Exercise brief
Scan the records for the string "tiene"; copy each line where it occurs.

Saved data entries:
——————
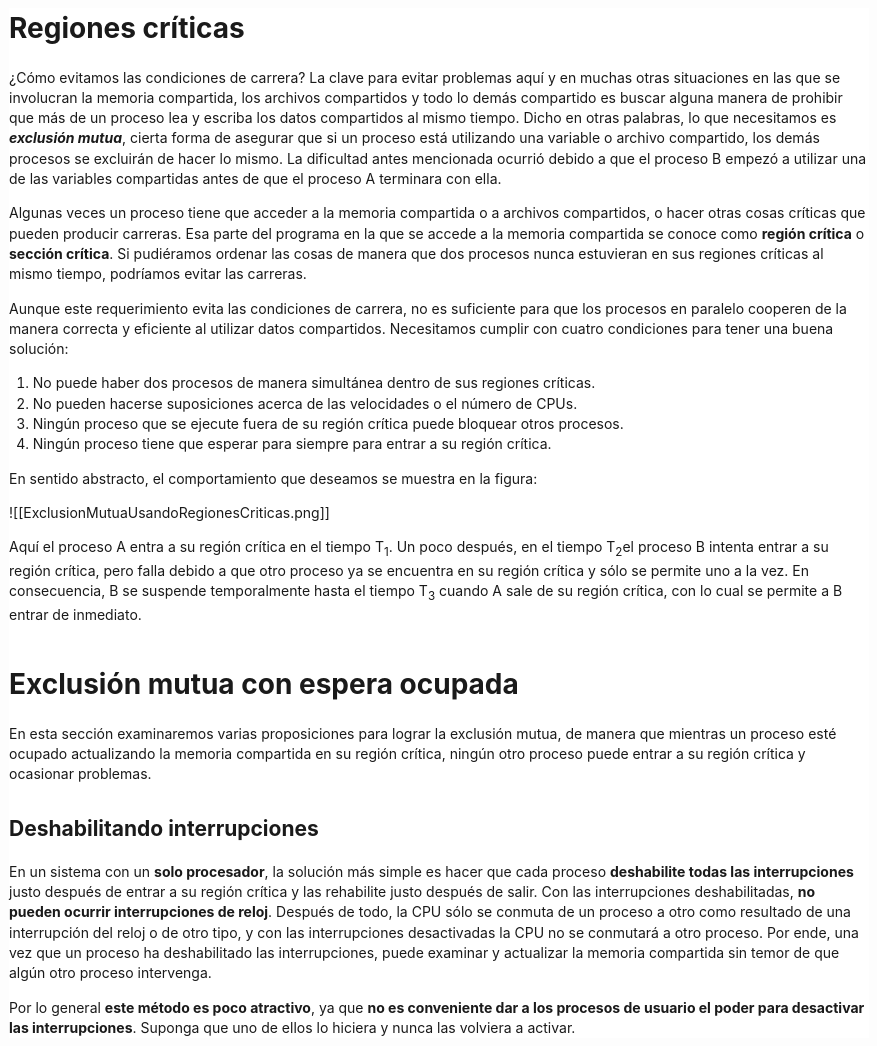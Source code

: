 # Regiones críticas

¿Cómo evitamos las condiciones de carrera? La clave para evitar problemas aquí y en muchas otras situaciones en las que se involucran la memoria compartida, los archivos compartidos y todo lo demás compartido es buscar alguna manera de prohibir que más de un proceso lea y escriba los datos compartidos al mismo tiempo. Dicho en otras palabras, lo que necesitamos es ***exclusión mutua***, cierta forma de asegurar que si un proceso está utilizando una variable o archivo compartido, los demás procesos se excluirán de hacer lo mismo. La dificultad antes mencionada ocurrió debido a que el proceso B empezó a utilizar una de las variables compartidas antes de que el proceso A terminara con ella.

Algunas veces un proceso tiene que acceder a la memoria compartida o a archivos compartidos, o hacer otras cosas críticas que pueden producir carreras. Esa parte del programa en la que se accede a la memoria compartida se conoce como **región crítica** o **sección crítica**. Si pudiéramos ordenar las cosas de manera que dos procesos nunca estuvieran en sus regiones críticas al mismo tiempo, podríamos evitar las carreras.

Aunque este requerimiento evita las condiciones de carrera, no es suficiente para que los procesos en paralelo cooperen de la manera correcta y eficiente al utilizar datos compartidos. Necesitamos cumplir con cuatro condiciones para tener una buena solución:

1. No puede haber dos procesos de manera simultánea dentro de sus regiones críticas.
2. No pueden hacerse suposiciones acerca de las velocidades o el número de CPUs.
3. Ningún proceso que se ejecute fuera de su región crítica puede bloquear otros procesos.
4. Ningún proceso tiene que esperar para siempre para entrar a su región crítica.

En sentido abstracto, el comportamiento que deseamos se muestra en la figura:

![[ExclusionMutuaUsandoRegionesCriticas.png]]

Aquí el proceso A entra a su región crítica en el tiempo T<sub>1</sub>. Un poco después, en el tiempo T<sub>2</sub>el proceso B intenta entrar a su región crítica, pero falla debido a que otro proceso ya se encuentra en su región crítica y sólo se permite uno a la vez. En consecuencia, B se suspende temporalmente hasta el tiempo T<sub>3</sub> cuando A sale de su región crítica, con lo cual se permite a B entrar de inmediato.

# Exclusión mutua con espera ocupada

En esta sección examinaremos varias proposiciones para lograr la exclusión mutua, de manera que mientras un proceso esté ocupado actualizando la memoria compartida en su región crítica, ningún otro proceso puede entrar a su región crítica y ocasionar problemas.

## Deshabilitando interrupciones

En un sistema con un **solo procesador**, la solución más simple es hacer que cada proceso **deshabilite todas las interrupciones** justo después de entrar a su región crítica y las rehabilite justo después de salir. Con las interrupciones deshabilitadas, **no pueden ocurrir interrupciones de reloj**. Después de todo, la CPU sólo se conmuta de un proceso a otro como resultado de una interrupción del reloj o de otro tipo, y con las interrupciones desactivadas la CPU no se conmutará a otro proceso. Por ende, una vez que un proceso ha deshabilitado las interrupciones, puede examinar y actualizar la memoria compartida sin temor de que algún otro proceso intervenga.

Por lo general **este método es poco atractivo**, ya que **no es conveniente dar a los procesos de usuario el poder para desactivar las interrupciones**. Suponga que uno de ellos lo hiciera y nunca las volviera a activar.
——————
Exercise output
Algunas veces un proceso tiene que acceder a la memoria compartida o a archivos compartidos, o hacer otras cosas críticas que pueden producir carreras. Esa parte del programa en la que se accede a la memoria compartida se conoce como **región crítica** o **sección crítica**. Si pudiéramos ordenar las cosas de manera que dos procesos nunca estuvieran en sus regiones críticas al mismo tiempo, podríamos evitar las carreras.
4. Ningún proceso tiene que esperar para siempre para entrar a su región crítica.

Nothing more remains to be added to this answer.